Data provided:
-- Opening Marker --
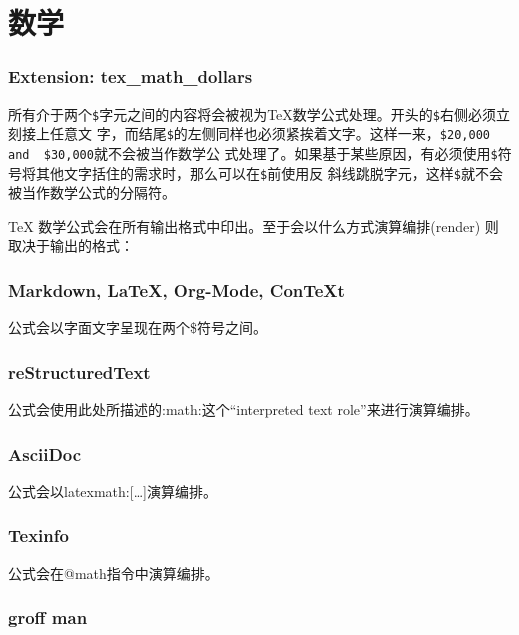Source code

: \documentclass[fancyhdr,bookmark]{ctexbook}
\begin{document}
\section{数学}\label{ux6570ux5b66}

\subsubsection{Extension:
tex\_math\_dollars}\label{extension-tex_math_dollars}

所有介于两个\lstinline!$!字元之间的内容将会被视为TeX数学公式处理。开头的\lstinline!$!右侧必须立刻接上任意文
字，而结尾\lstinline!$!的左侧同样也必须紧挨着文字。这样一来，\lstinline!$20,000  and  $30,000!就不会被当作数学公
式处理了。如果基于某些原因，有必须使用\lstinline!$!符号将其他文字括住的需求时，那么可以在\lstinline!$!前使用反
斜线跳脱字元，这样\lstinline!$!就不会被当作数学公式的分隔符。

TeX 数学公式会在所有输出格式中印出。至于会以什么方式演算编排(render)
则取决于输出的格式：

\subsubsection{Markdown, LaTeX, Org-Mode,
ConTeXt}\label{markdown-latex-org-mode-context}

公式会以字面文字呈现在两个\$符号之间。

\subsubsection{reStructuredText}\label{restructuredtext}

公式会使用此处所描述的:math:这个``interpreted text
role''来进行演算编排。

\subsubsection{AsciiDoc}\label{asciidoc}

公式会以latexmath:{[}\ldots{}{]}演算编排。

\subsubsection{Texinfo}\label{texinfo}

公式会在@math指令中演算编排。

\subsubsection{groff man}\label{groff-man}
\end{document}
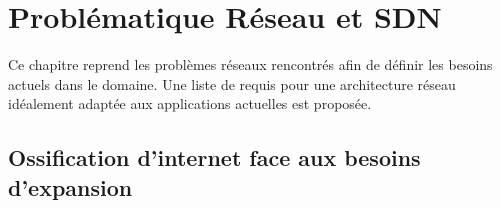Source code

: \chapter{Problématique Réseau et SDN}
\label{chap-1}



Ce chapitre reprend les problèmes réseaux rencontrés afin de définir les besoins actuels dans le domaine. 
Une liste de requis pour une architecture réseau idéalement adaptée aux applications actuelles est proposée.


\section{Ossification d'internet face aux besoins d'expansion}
-- Closing Marker --
Your assignment:
Copy word for word every line from the start of the material through the line holding "所有介于两个\lstinli". The pictures are not part of the copy.

Solution:
Source code

: \documentclass[fancyhdr,bookmark]{ctexbook}
\begin{document}
\section{数学}\label{ux6570ux5b66}

\subsubsection{Extension:
tex\_math\_dollars}\label{extension-tex_math_dollars}

所有介于两个\lstinline!$!字元之间的内容将会被视为TeX数学公式处理。开头的\lstinline!$!右侧必须立刻接上任意文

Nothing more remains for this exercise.